Extracellular vesicles derived from natural killer cells use multiple cytotoxic proteins and killing mechanisms to _target cancer cells

Chun-Hua Wu  1 Jingbo Li  1 Li Li  1 Jianping Sun  1 Muller Fabbri  1 Alan S Wayne  1 Robert C Seeger  1 Ambrose Y Jong  1
Affiliations

Extracellular vesicles derived from natural killer cells use multiple cytotoxic proteins and killing mechanisms to _target cancer cells

Chun-Hua Wu et al. J Extracell Vesicles. .

Abstract

Extracellular vesicles (EVs) are secreted membrane vesicles, which play complex physiological and pathological functions in intercellular communication. Recently, we isolated natural killer (NK) cell-derived EVs (NK-EVs) from ex vivo expansion of NK cell cultures. The isolated NK-EVs contained cytotoxic proteins and several activated caspases, and they induced apoptosis in _target cells. In this report, the protein levels of cytotoxic proteins from NK-EV isolates were analysed by ELISA. The mean values of perforin (PFN, 550 ng/mL), granzyme A (GzmA, 185 ng/mL), granzyme B (GzmB, 23.4 ng/mL), granulysin (GNLY, 56 ng/mL), and FasL (2.5 ng/mL) were obtained from >60 isolations using dot plots. The correlation between cytotoxicity and cytotoxic protein levels was examined by linear regression. PFN, GzmA, GzmB, GNLY all had a positive, moderate correlation with cytotoxicity, suggesting that there is not a single cytotoxic protein dominantly involved in killing and that all of these proteins may contribute to cytotoxicity.
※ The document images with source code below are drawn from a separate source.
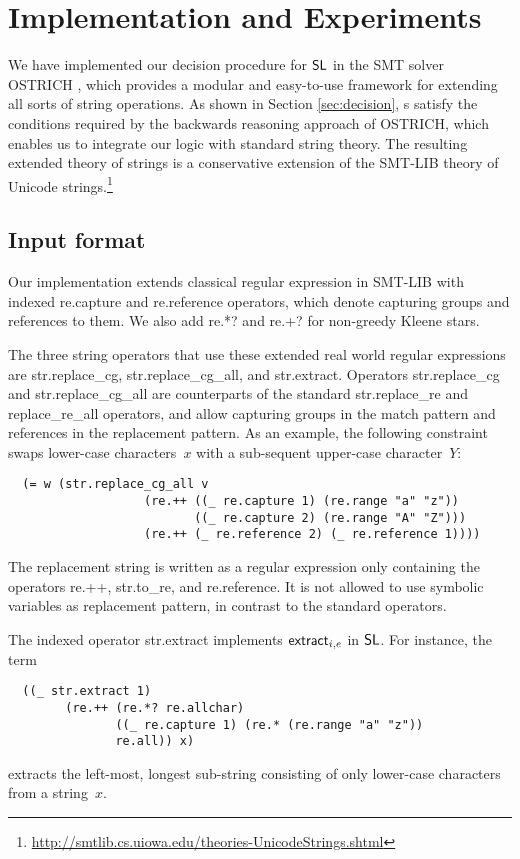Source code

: \section{Implementation and Experiments}
\label{sect:impl}

We have implemented our decision procedure for $\mathsf{SL}$ in the SMT
solver OSTRICH \cite{CHL+19}, which provides a modular and easy-to-use
framework for extending all sorts of string operations. As shown in
Section \ref{sec:decision}, \PSST s satisfy the conditions required by
the backwards reasoning approach of OSTRICH, which enables us to
integrate our logic with standard string theory. The resulting
extended theory of strings is a conservative extension of the SMT-LIB
theory of Unicode strings.\footnote{\url{http://smtlib.cs.uiowa.edu/theories-UnicodeStrings.shtml}}

\subsection{Input format}

Our implementation extends classical regular expression in SMT-LIB
with indexed {\sf re.capture} and {\sf re.reference} operators, which
denote capturing groups and references to them. We also add {\sf re.*?}
and {\sf re.+?} for non-greedy Kleene stars.

The three string operators that use these extended real world regular
expressions are {\sf str.replace\_cg}, {\sf str.replace\_cg\_all}, and
{\sf str.extract}. Operators {\sf str.replace\_cg} and {\sf
  str.replace\_cg\_all} are counterparts of the standard {\sf
  str.replace\_re} and {\sf replace\_re\_all} operators, and allow
capturing groups in the match pattern and references in the
replacement pattern. As an example, the following constraint swaps
lower-case characters~$x$ with a sub-sequent upper-case character~$Y$:
%
\begin{verbatim}
  (= w (str.replace_cg_all v
                   (re.++ ((_ re.capture 1) (re.range "a" "z"))
                          ((_ re.capture 2) (re.range "A" "Z")))
                   (re.++ (_ re.reference 2) (_ re.reference 1))))
\end{verbatim}
%
The replacement string is written as a regular expression only
containing the operators {\sf re.++}, {\sf str.to\_re}, and {\sf
  re.reference}. It is not allowed to use symbolic variables as
replacement pattern, in contrast to the standard operators.

The indexed operator {\sf str.extract} implements $\mathsf{extract}_{i, e}$ in
$\mathsf{SL}$. For instance, the term
%
\begin{verbatim}
  ((_ str.extract 1)
        (re.++ (re.*? re.allchar)
               ((_ re.capture 1) (re.* (re.range "a" "z"))
               re.all)) x)
\end{verbatim}
%
extracts the left-most, longest sub-string consisting of only lower-case
characters from a string~$x$.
To further explore the possible killing mechanisms, cells were treated with NK-EVs, proteins extracted and lysates assessed by Western blotting. The levels of Gzm A substrates, SET and HMG2, were diminished in _targeted cells, indicating that GzmA may induce a caspase-independent death pathway. Also, cytochrome C was released from mitochondria, a central hallmark of caspase-dependent death pathways. In addition, several ER-associated proteins were altered, suggesting that NK-EVs may induce ER stress resulting in cell death. Our results indicate that multiple killing mechanisms are activated by NK-derived EVs, including caspase-independent and -dependent cell death pathways, which can mediate cytotoxicity against cancer cells. Abbreviations: NK: natural killer cells; aNK: activated NK cells; EV: extracellular vesicles; ER: endoplasmic reticulum; ALL: acute lymphoblastic leukaemia; FBS: foetal bovine serum. GzmA: granzyme A; GzmB: granzyme B; GNLY: granulysin; PFN: perforin.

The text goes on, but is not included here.